EXTRACTED MATERIAL –
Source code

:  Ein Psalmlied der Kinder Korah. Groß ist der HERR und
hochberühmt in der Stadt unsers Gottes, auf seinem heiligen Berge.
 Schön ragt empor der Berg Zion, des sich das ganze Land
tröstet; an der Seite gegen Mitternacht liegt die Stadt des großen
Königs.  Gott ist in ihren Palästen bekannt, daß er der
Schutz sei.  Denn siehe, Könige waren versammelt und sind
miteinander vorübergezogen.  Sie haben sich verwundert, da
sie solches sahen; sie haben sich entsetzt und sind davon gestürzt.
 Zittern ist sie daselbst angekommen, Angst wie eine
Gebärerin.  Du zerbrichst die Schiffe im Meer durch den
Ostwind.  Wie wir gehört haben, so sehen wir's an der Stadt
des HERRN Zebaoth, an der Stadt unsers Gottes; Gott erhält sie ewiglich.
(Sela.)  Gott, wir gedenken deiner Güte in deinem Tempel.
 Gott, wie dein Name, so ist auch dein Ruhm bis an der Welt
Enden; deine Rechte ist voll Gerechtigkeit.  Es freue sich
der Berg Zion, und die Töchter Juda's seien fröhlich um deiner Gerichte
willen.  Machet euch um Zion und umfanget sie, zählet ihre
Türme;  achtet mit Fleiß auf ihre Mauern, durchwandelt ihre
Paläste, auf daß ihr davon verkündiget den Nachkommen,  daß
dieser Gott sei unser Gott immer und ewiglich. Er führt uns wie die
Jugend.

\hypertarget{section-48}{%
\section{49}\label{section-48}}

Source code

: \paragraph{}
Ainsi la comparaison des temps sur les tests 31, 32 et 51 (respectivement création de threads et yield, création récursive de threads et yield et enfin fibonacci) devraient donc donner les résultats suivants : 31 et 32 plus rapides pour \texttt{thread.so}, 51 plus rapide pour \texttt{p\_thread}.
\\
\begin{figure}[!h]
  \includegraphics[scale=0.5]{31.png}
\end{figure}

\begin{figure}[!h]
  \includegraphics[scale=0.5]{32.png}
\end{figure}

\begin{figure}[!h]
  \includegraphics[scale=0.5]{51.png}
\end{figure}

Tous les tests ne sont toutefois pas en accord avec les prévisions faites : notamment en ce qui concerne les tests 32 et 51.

WHAT YOU WILL DO – Please give back the records exactly as written, beginning at the first line and including the line that holds "tröstet; an der" as the last.

EXPECTED ANSWER –
Source code

:  Ein Psalmlied der Kinder Korah. Groß ist der HERR und
hochberühmt in der Stadt unsers Gottes, auf seinem heiligen Berge.
 Schön ragt empor der Berg Zion, des sich das ganze Land
tröstet; an der Seite gegen Mitternacht liegt die Stadt des großen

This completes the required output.